Crítica do filme Lion - Uma Jornada Para Casa
Um empurrãozinho da tecnologia
Quão longe uma criança pode ir ao se perder da família? A resposta é: longe, muito longe, longe pra caramba. Quem vem pra confirmar isso é o pequeno Saroo, um menino indiano de apenas cinco anos, que vai parar do outro lado do país num piscar de olhos.
É assim que começa o longa-metragem "Lion - Uma Jornada Para Casa", um dos concorrentes à estatueta do Oscar em 2017.
Baseado no livro do próprio Saroo Brierley e adaptado por Luke Davies, o filme tem direção de Garth Davis e traz o fofíssimo ator Sunny Pawar no papel do protagonista enquanto criança.
Ao lado do irmão Guddu (Abhishek Bharate), ele faz alguns trabalhos para levar dinheiro para casa, onde ambos vivem com a mãe e uma irmã. Numa dessas, ele entra num trem, pega no sono e vai parar onde nem ele sabe onde.
A vida passa, várias coisas acontecem e ele se torna um adulto relativamente bem sucedido - vivido por Dev Patel -, que começa a ficar curioso e perturbado com o que pode ter acontecido com sua mãe e seus irmãos. Armado apenas com algumas memórias, sua determinação e uma revolucionária tecnologia chamada Google Earth, ele decide procurar sua família perdida e finalmente retornar para sua primeira casa.
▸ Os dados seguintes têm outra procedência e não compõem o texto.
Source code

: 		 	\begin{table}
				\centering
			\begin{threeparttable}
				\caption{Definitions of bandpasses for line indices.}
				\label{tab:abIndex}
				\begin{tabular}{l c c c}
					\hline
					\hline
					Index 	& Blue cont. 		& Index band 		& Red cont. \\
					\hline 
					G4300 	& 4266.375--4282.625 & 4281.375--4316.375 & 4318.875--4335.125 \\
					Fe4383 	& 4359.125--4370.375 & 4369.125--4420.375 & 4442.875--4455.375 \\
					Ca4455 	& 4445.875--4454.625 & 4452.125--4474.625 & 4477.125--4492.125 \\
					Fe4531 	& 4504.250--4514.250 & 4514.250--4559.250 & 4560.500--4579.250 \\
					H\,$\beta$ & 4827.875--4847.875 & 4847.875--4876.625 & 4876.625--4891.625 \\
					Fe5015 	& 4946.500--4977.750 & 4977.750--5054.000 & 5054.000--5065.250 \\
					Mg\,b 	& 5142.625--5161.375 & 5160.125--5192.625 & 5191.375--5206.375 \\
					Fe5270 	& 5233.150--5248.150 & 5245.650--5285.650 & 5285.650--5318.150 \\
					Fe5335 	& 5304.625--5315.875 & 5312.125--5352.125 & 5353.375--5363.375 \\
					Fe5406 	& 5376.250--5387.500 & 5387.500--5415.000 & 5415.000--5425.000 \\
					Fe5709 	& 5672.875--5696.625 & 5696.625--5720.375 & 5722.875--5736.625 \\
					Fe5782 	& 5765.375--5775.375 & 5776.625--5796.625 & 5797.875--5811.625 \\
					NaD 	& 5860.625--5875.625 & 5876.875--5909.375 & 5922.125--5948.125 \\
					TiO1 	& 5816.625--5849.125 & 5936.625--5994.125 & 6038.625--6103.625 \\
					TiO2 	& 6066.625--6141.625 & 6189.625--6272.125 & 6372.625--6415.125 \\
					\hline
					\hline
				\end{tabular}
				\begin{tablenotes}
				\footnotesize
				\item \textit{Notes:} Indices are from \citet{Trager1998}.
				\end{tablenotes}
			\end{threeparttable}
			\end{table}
O filme se divide em dois momentos: no primeiro, acompanhamos Saroo ainda criança, da vida com sua família no interior da Índia até a chegada à Austrália, onde é adotado por duas pessoas da Tasmânia. No segundo, ele luta contras as incertezas geradas pelo momento de entrada na vida adulta, as consequências da infância sobre a sua identidade e a busca por suas origens.
O motivo pelo qual "Lion - Uma Jornada Para Casa" se sustenta tão bem durante a maior parte do tempo é que se fixa muito mais em seu primeiro momento, onde o grande destaque é o pequeno Sunny. O menino é sensacional, atua incrivelmente bem e dá todo o espírito e o ritmo ao longa-metragem.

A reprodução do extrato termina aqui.